The Indianapolis Colts might have had to part ways with some draft capital in both this year’s draft and the next in order to acquire quarterback Carson Wentz from the Philadelphia Eagles, but that doesn’t mean that Chris Ballard and Frank Reich are totally bereft of ways to improve this team.
The Colts potentially solved their quarterback questions, but this team is still in need of playmakers at wide receiver as well as some help in the secondary and in the trenches on both sides of the ball.
So where will they look?
Ohio State’s dominance can make it easy to forget that the Big Ten is routinely one of the deepest conferences in college football.
If the Colts need some muscle on the interior and some speed on the perimeter, why not stay local and look to the country’s heartland for some studs that can contribute as rookies?
If the Colts, who play in the home of the Big Ten Championship, wanted to, they could plug up almost all of their holes by drafting players exclusively from that conference.
This Colts mock draft brings six Big Ten players to Indianapolis.
Rashod Bateman #0 of the Minnesota Golden Gophers (Photo by Mitchell Layton/Getty Images)
Round 1: Rashod Bateman, WR, Minnesota
While playing for a disappointing Minnesota team helped drive down stock while flashier SEC receivers like Terrance Marshall leapfrogged him in the eyes of some, he’s worth a first-round pick. With Indianapolis potentially losing TY Hilton and Zach Pascal in free agency, Bateman makes a ton of sense.
Bateman averaged just under 100 yards per game as the featured target with the Gophers last year, a testament to the 6-2, 210-pound receiver’s ability to both blow by cornerbacks and use his frame to haul in some tough passes.
Bateman could be an instant starter for the Colts.
Bateman’s best trait, which should get Reich very interested in him, is his route-running. He effortlessly gets separation at the line of scrimmage and maintains his speed at the stem of his route.

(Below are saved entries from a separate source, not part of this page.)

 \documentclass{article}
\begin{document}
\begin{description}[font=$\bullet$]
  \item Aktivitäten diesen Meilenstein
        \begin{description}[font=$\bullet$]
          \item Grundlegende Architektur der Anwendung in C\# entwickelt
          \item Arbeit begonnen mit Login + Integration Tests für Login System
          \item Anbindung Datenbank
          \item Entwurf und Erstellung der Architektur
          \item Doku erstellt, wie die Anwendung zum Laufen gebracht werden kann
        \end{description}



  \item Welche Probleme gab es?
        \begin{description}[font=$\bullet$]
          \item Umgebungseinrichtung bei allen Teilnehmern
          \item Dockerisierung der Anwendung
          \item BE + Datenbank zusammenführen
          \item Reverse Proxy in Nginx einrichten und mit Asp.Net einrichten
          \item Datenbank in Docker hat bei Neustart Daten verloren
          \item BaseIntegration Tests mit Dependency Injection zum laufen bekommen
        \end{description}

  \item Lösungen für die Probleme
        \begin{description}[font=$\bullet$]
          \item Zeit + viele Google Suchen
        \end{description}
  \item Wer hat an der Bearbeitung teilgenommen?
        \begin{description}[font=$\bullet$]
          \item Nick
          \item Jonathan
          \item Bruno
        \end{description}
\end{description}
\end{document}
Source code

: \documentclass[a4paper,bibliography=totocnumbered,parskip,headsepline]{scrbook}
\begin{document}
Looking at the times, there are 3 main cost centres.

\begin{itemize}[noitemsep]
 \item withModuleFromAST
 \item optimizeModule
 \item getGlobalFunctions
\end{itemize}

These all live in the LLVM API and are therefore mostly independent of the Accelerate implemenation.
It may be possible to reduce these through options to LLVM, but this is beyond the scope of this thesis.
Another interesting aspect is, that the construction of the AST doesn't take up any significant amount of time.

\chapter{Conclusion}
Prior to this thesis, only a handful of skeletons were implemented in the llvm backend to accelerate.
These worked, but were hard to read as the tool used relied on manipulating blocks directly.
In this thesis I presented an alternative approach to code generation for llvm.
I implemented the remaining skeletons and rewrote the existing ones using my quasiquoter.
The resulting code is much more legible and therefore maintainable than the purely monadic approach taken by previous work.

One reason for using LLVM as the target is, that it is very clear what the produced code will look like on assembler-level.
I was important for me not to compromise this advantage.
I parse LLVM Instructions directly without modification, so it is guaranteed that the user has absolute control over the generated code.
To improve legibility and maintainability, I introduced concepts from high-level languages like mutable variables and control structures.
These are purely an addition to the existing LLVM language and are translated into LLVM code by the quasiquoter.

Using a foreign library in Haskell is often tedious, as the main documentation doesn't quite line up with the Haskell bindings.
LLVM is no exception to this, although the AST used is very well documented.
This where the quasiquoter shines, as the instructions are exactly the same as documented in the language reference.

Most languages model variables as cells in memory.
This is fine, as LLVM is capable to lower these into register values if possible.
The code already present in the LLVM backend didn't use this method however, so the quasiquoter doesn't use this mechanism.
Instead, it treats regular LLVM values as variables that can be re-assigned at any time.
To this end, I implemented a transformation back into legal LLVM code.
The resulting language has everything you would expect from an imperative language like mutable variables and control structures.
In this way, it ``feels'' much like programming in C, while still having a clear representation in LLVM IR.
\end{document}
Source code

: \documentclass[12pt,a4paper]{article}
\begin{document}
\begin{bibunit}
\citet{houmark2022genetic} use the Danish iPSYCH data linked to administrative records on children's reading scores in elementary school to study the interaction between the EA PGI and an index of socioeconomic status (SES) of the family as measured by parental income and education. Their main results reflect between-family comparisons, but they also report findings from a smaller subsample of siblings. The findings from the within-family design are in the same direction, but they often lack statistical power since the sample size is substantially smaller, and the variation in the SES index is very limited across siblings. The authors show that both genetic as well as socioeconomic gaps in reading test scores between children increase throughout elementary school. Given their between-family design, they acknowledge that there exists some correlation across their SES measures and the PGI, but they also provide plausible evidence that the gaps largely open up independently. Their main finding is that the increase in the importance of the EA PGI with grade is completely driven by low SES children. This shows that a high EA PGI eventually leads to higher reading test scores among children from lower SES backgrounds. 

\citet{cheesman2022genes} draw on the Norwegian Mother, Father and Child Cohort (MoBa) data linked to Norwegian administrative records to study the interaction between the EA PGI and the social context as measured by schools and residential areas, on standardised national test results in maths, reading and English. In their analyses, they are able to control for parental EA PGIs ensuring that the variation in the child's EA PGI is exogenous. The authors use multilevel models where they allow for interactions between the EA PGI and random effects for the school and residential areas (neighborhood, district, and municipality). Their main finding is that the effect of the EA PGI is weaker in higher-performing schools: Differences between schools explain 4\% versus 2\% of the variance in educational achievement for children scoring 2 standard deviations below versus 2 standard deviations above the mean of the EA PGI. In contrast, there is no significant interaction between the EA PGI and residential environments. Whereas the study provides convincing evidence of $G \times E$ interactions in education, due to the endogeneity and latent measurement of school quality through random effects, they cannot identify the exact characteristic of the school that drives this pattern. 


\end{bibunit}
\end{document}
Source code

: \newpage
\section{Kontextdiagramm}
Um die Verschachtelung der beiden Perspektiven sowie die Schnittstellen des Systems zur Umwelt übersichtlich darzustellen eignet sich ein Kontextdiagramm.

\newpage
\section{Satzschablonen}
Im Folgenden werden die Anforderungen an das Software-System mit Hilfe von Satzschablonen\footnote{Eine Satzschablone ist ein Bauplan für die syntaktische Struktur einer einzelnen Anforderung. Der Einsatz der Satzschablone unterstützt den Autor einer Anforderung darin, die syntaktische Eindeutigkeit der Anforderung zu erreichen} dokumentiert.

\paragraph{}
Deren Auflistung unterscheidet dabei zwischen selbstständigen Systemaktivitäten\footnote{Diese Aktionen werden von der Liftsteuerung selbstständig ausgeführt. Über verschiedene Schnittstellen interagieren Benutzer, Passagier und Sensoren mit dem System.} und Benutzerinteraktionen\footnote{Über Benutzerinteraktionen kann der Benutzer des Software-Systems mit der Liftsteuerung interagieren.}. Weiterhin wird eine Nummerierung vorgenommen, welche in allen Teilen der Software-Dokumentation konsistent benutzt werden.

A big-play threat and potential slot star, Bateman should be able to handle a steady workload as a rookie.
Imagine a three-wide receiver set in which Bateman uses his speed to go over the top, Michael Pittman Jr. relies on his 6-4 frame to secure contested catches over the middle, and Parris Campbell utilizes his electric running style to break off big plays on screens. If Ballard wises up and takes Bateman, that dream could become a reality.